De nuevo en su despacho, Cazaril se masajeó las sienes doloridas y centró su atención en el matrimonio de Iselle. El róseo Bergon de Ibra, eh. El muchacho serviría como cualquier otro, si no más, supuso. Pero el desbarajuste de la corte de Chalion imposibilitaba mantener las negociaciones abiertas; tendría que emplear un enviado secreto, y pronto. El repaso mental a la lista de cortesanos capaces de llevar a cabo una misión diplomática de tal envergadura no arrojó una sola persona en la que pudiera confiar Cazaril. El repaso a la lista, mucho más corta, de hombres en los que pudiera confiar no arrojó un solo diplomático.
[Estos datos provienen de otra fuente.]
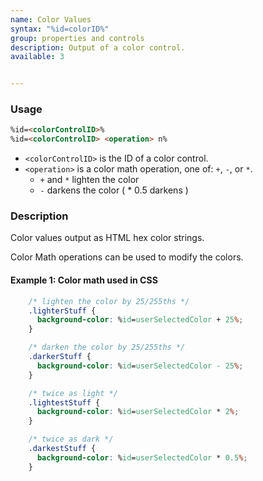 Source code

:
 ```yaml
---
name: Color Values
syntax: "%id=colorID%"
group: properties and controls
description: Output of a color control.
available: 3


---
```




### Usage

```html
%id=<colorControlID>% 
%id=<colorControlID> <operation> n%
```

 - `<colorControlID>` is the ID of a color control.
 - `<operation>` is a color math operation, one of: `+`, `-`, or `*`.
   - `+` and `*`  lighten the color
   - `-` darkens the color ( * 0.5 darkens )



### Description

Color values output as HTML hex color strings.

Color Math operations can be used to modify the colors.



#### Example 1: Color math used in CSS

```css
    /* lighten the color by 25/255ths */
    .lighterStuff {
      background-color: %id=userSelectedColor + 25%;
    }

    /* darken the color by 25/255ths */
    .darkerStuff {
      background-color: %id=userSelectedColor - 25%;
    }

    /* twice as light */
    .lightestStuff {
      background-color: %id=userSelectedColor * 2%;
    }

    /* twice as dark */
    .darkestStuff {
      background-color: %id=userSelectedColor * 0.5%;
    }

```






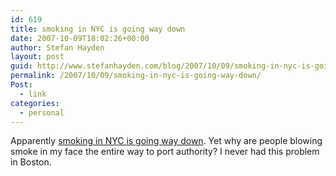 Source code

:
 ```yaml
---
id: 619
title: smoking in NYC is going way down
date: 2007-10-09T18:02:26+00:00
author: Stefan Hayden
layout: post
guid: http://www.stefanhayden.com/blog/2007/10/09/smoking-in-nyc-is-going-way-down/
permalink: /2007/10/09/smoking-in-nyc-is-going-way-down/
Post:
  - link
categories:
  - personal
---
```

Apparently <a href="http://www.physorg.com/news101648855.html">smoking in NYC is going way down</a>. Yet why are people blowing smoke in my face the entire way to port authority? I never had this problem in Boston. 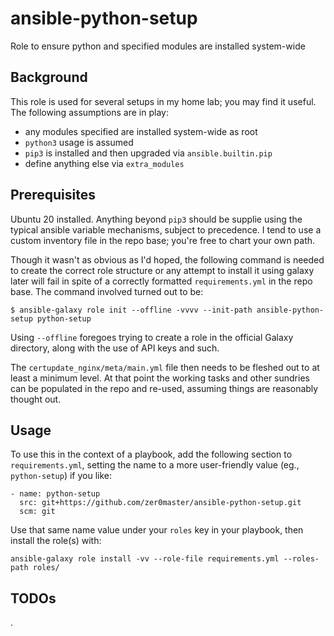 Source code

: # ansible-python-setup
Role to ensure python and specified modules are installed system-wide

## Background

This role is used for several setups in my home lab; you may find it useful. The following assumptions are in play:
* any modules specified are installed system-wide as root
* `python3` usage is assumed
* `pip3` is installed and then upgraded via `ansible.builtin.pip`
* define anything else via `extra_modules`

## Prerequisites

Ubuntu 20 installed. Anything beyond `pip3` should be supplie using the typical ansible variable mechanisms, subject to precedence. I tend to use a custom inventory file in the repo base; you're free to chart your own path.

Though it wasn't as obvious as I'd hoped, the following command is needed to create the correct role structure or any attempt to install it using galaxy later will fail in spite of a correctly formatted `requirements.yml` in the repo base. The command involved turned out to be:
```
$ ansible-galaxy role init --offline -vvvv --init-path ansible-python-setup python-setup
```
Using `--offline` foregoes trying to create a role in the official Galaxy directory, along with the use of API keys and such.

The `certupdate_nginx/meta/main.yml` file then needs to be fleshed out to at least a minimum level. At that point the working tasks and other sundries can be populated in the repo and re-used, assuming things are reasonably thought out.

## Usage

To use this in the context of a playbook, add the following section to `requirements.yml`, setting the name to a more user-friendly value (eg., `python-setup`) if you like:
```
- name: python-setup
  src: git+https://github.com/zer0master/ansible-python-setup.git
  scm: git
```
Use that same name value under your `roles` key in your playbook, then install the role(s) with:
```
ansible-galaxy role install -vv --role-file requirements.yml --roles-path roles/
```

## TODOs

.

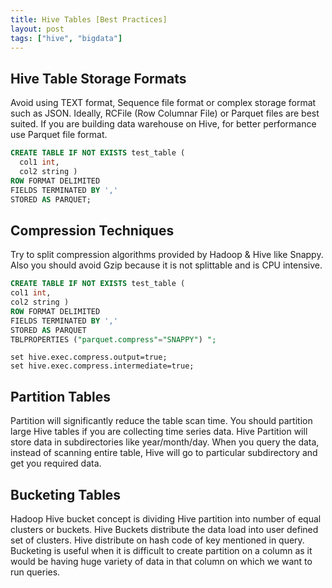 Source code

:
 ```yaml
---
title: Hive Tables [Best Practices]
layout: post
tags: ["hive", "bigdata"]
---
```


## Hive Table Storage Formats

Avoid using TEXT format, Sequence file format or complex storage format such as JSON. Ideally, RCFile (Row Columnar File) or Parquet files are best suited. If you are building data warehouse on Hive, for better performance use Parquet file format.

```sql
CREATE TABLE IF NOT EXISTS test_table (
  col1 int,
  col2 string )
ROW FORMAT DELIMITED
FIELDS TERMINATED BY ','
STORED AS PARQUET;
```

## Compression Techniques

Try to split compression algorithms provided by Hadoop & Hive like Snappy. Also you should avoid Gzip because it is not splittable and is CPU intensive.

```sql
CREATE TABLE IF NOT EXISTS test_table (
col1 int,
col2 string )
ROW FORMAT DELIMITED
FIELDS TERMINATED BY ','
STORED AS PARQUET
TBLPROPERTIES ("parquet.compress"="SNAPPY") ";
```

```
set hive.exec.compress.output=true;
set hive.exec.compress.intermediate=true;
```

## Partition Tables

Partition will significantly reduce the table scan time. You should partition large Hive tables if you are collecting time series data. Hive Partition will store data in subdirectories like year/month/day. When you query the data, instead of scanning entire table, Hive will go to particular subdirectory and get you required data.

## Bucketing Tables

Hadoop Hive bucket concept is dividing Hive partition into number of equal clusters or buckets. Hive Buckets distribute the data load into user defined set of clusters. Hive distribute on hash code of key mentioned in query. Bucketing is useful when it is difficult to create partition on a column as it would be having huge variety of data in that column on which we want to run queries. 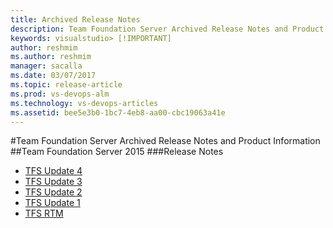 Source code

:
 ```yaml
---
title: Archived Release Notes
description: Team Foundation Server Archived Release Notes and Product Information
keywords: visualstudio> [!IMPORTANT]
author: reshmim
ms.author: reshmim
manager: sacalla
ms.date: 03/07/2017
ms.topic: release-article
ms.prod: vs-devops-alm
ms.technology: vs-devops-articles
ms.assetid: bee5e3b0-1bc7-4eb8-aa00-cbc19063a41e
---
```

#Team Foundation Server Archived Release Notes and Product Information
##Team Foundation Server 2015
###Release Notes
* [TFS Update 4](https://www.visualstudio.com/en-us/news/releasenotes/tfs2015-update4-vs)
* [TFS Update 3](https://www.visualstudio.com/en-us/news/releasenotes/tfs2015-update3-vs)
* [TFS Update 2](https://www.visualstudio.com/en-us/news/releasenotes/tfs2015-update2-vs)
* [TFS Update 1](https://www.visualstudio.com/en-us/news/releasenotes/tfs2015-update1-vs)
* [TFS RTM](https://www.visualstudio.com/en-us/news/releasenotes/tfs2015-rtm-vs)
Umegat estaba incapacitado. El archidivino no podía ausentarse sin levantar sospechas. ¿Palli? El marzo de Palliar tenía el rango necesario, cuando menos, para imponer cierto respeto en Ibra. Intentó imaginarse al franco Palli negociando los pormenores del enlace de Iselle con el Zorro de Ibra y se lamentó en voz alta. Quizá… quizá si enviara a Palli con una lista de instrucciones explícita y sumamente detallada…
La necesidad lo exige
. Se la entregaría a Palli mañana.
Cazaril se arrodilló junto a la cama y rezó para que no se repitiera la pesadilla recurrente que lo había atormentado ya durante tres noches seguidas, en la que Dondo crecía hasta recuperar su tamaño natural dentro de su abultado estómago antes de escarbar una salida al exterior, vestido con su túnica funeraria y armado con su espada. Quizá la Dama escuchara sus plegarias; sea como fuere, se despertó al amanecer, con un martilleo en la cabeza y el corazón, de una nueva pesadilla. En ésta, Dondo se las arreglaba para absorber el alma de Cazaril y conseguir que ésta ocupara su puesto en su estómago, y escapaba para adueñarse del cuerpo de Cazaril. Luego se embarcaba en una orgía de rapiña en los aposentos de las mujeres mientras Cazaril, incapaz de detenerlo, miraba. Para su desolación, mientras jadeaba alumbrado por la luz gris y se dominaba, Cazaril se percató de que su cuerpo presentaba una dolorosa erección.
¿Estaría encerrado Dondo en una prisión a oscuras, privado de sonido, de sensación? ¿O viajaba a bordo de Cazaril en calidad de espía y voyeur definitivo? Cazaril no había pensado en hacer el amor con Be… con ninguna mujer desde que contrajera esta maldita aflicción; se lo imaginó ahora, un apretujado trío entre las sábanas, y se estremeció.
Por un instante fugaz, Cazaril se imaginó saltando por la ventana. Podría encoger los hombros, colarse y dejarse caer; el salto sería formidable, el aplastamiento final… rápido. O ese cuchillo, hundido en las muñecas, o el cuello, o el estómago, o todo a la vez… Se sentó, parpadeando, y vio a la media docena de fantasmas agolpados ávidamente a su alrededor, amontonados como buitres en torno al cadáver de un caballo. Siseó, se inclinó y batió el aire con la mano para espantarlos. ¿Podría animar alguno de ellos un cuerpo con la cabeza aplastada? Las palabras del archidivino así lo sugerían. Parecía que aquella espectral escolta anulaba la opción del suicidio. Temiendo sucumbir al sueño, salió de la cama y se dispuso a asearse y vestirse.